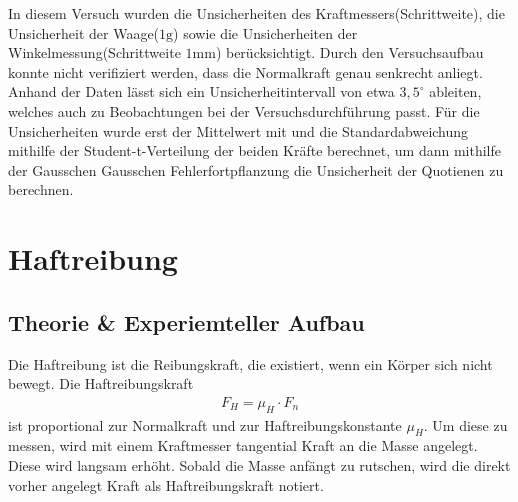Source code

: \documentclass[11pt, a4paper]{article}
\begin{document}
    In diesem Versuch wurden die Unsicherheiten des Kraftmessers(Schrittweite), die Unsicherheit der Waage($1\si{\gram}$)
    sowie die Unsicherheiten der Winkelmessung(Schrittweite $1 \si{\milli\metre}$) berücksichtigt.
    Durch den Versuchsaufbau konnte nicht verifiziert werden, dass die Normalkraft genau senkrecht anliegt.
    Anhand der Daten lässt sich ein Unsicherheitintervall von etwa $3,5^{\circ}$ ableiten, welches auch zu
    Beobachtungen bei der Versuchsdurchführung passt. Für die Unsicherheiten wurde erst der Mittelwert \cite[(29)]{ABW} mit
    und die Standardabweichung mithilfe der Student-t-Verteilung \cite[(15)]{ABW} der beiden Kräfte berechnet, um dann mithilfe der Gausschen
    Gausschen Fehlerfortpflanzung \cite[(19)]{ABW} die Unsicherheit der Quotienen zu berechnen.

    \section{Haftreibung}
    \subsection{Theorie \& Experiemteller Aufbau}
    Die Haftreibung ist die Reibungskraft, die existiert, wenn ein Körper sich nicht bewegt.
    Die Haftreibungskraft
    \begin{align}
        F_H = \mu_H \cdot F_n
    \end{align}
    ist proportional zur Normalkraft und zur Haftreibungskonstante $\mu_H$. Um diese zu messen,
    wird mit einem Kraftmesser tangential Kraft an die Masse angelegt. Diese wird langsam erhöht.
    Sobald die Masse anfängt zu rutschen, wird die direkt vorher angelegt Kraft als Haftreibungskraft notiert.
\end{document}
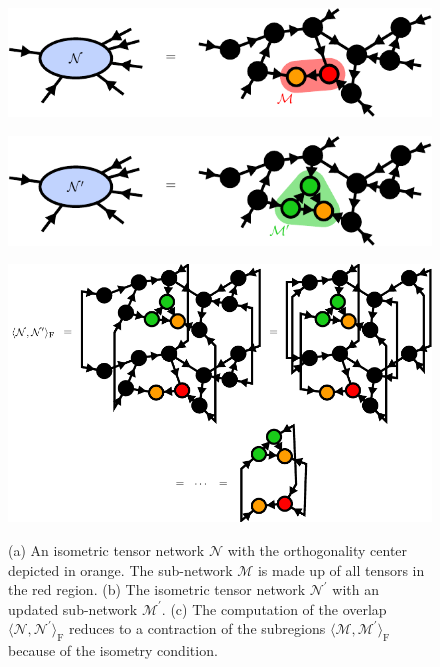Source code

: \begin{figure}
	\centering
	\subcaptionbox{\label{fig:isometric_tensor_network_N}}
	{%
		\includegraphics[scale=1]{figures/tikz/Tensor_Networks/contractions_of_isometric_tensor_networks/contractions_of_isometric_tensor_networks_a.pdf}
	}
	\par\bigskip
	\subcaptionbox{\label{fig:isometric_tensor_network_N_prime}}
	{%
		\includegraphics[scale=1]{figures/tikz/Tensor_Networks/contractions_of_isometric_tensor_networks/contractions_of_isometric_tensor_networks_b.pdf}
	}
	\par\bigskip
	\subcaptionbox{\label{fig:isometric_tensor_network_norm_contraction}}
	{%
		\includegraphics[scale=1]{figures/tikz/Tensor_Networks/contractions_of_isometric_tensor_networks/contractions_of_isometric_tensor_networks_c.pdf}
	}
	\caption{(a) An isometric tensor network $\mathcal{N}$ with the orthogonality center depicted in orange. The sub-network $\mathcal{M}$ is made up of all tensors in the red region. (b) The isometric tensor network $\mathcal{N}^\prime$ with an updated sub-network $\mathcal{M}^\prime$. (c) The computation of the overlap $\langle\mathcal{N},\mathcal{N}^\prime\rangle_\text{F}$ reduces to a contraction of the subregions $\langle\mathcal{M},\mathcal{M}^\prime\rangle_\text{F}$ because of the isometry condition.}
	\label{fig:isometric_tensor_network_local_approximation}
\end{figure}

Brief
With the pictures removed, set down the entire listing exactly.

Solution
Source code

: \documentclass[11pt, a4paper]{article}
\begin{document}
    In diesem Versuch wurden die Unsicherheiten des Kraftmessers(Schrittweite), die Unsicherheit der Waage($1\si{\gram}$)
    sowie die Unsicherheiten der Winkelmessung(Schrittweite $1 \si{\milli\metre}$) berücksichtigt.
    Durch den Versuchsaufbau konnte nicht verifiziert werden, dass die Normalkraft genau senkrecht anliegt.
    Anhand der Daten lässt sich ein Unsicherheitintervall von etwa $3,5^{\circ}$ ableiten, welches auch zu
    Beobachtungen bei der Versuchsdurchführung passt. Für die Unsicherheiten wurde erst der Mittelwert \cite[(29)]{ABW} mit
    und die Standardabweichung mithilfe der Student-t-Verteilung \cite[(15)]{ABW} der beiden Kräfte berechnet, um dann mithilfe der Gausschen
    Gausschen Fehlerfortpflanzung \cite[(19)]{ABW} die Unsicherheit der Quotienen zu berechnen.

    \section{Haftreibung}
    \subsection{Theorie \& Experiemteller Aufbau}
    Die Haftreibung ist die Reibungskraft, die existiert, wenn ein Körper sich nicht bewegt.
    Die Haftreibungskraft
    \begin{align}
        F_H = \mu_H \cdot F_n
    \end{align}
    ist proportional zur Normalkraft und zur Haftreibungskonstante $\mu_H$. Um diese zu messen,
    wird mit einem Kraftmesser tangential Kraft an die Masse angelegt. Diese wird langsam erhöht.
    Sobald die Masse anfängt zu rutschen, wird die direkt vorher angelegt Kraft als Haftreibungskraft notiert.
\end{document}
Source code

: \begin{figure}
	\centering
	\subcaptionbox{\label{fig:isometric_tensor_network_N}}
	{%
		\includegraphics[scale=1]{figures/tikz/Tensor_Networks/contractions_of_isometric_tensor_networks/contractions_of_isometric_tensor_networks_a.pdf}
	}
	\par\bigskip
	\subcaptionbox{\label{fig:isometric_tensor_network_N_prime}}
	{%
		\includegraphics[scale=1]{figures/tikz/Tensor_Networks/contractions_of_isometric_tensor_networks/contractions_of_isometric_tensor_networks_b.pdf}
	}
	\par\bigskip
	\subcaptionbox{\label{fig:isometric_tensor_network_norm_contraction}}
	{%
		\includegraphics[scale=1]{figures/tikz/Tensor_Networks/contractions_of_isometric_tensor_networks/contractions_of_isometric_tensor_networks_c.pdf}
	}
	\caption{(a) An isometric tensor network $\mathcal{N}$ with the orthogonality center depicted in orange. The sub-network $\mathcal{M}$ is made up of all tensors in the red region. (b) The isometric tensor network $\mathcal{N}^\prime$ with an updated sub-network $\mathcal{M}^\prime$. (c) The computation of the overlap $\langle\mathcal{N},\mathcal{N}^\prime\rangle_\text{F}$ reduces to a contraction of the subregions $\langle\mathcal{M},\mathcal{M}^\prime\rangle_\text{F}$ because of the isometry condition.}
	\label{fig:isometric_tensor_network_local_approximation}
\end{figure}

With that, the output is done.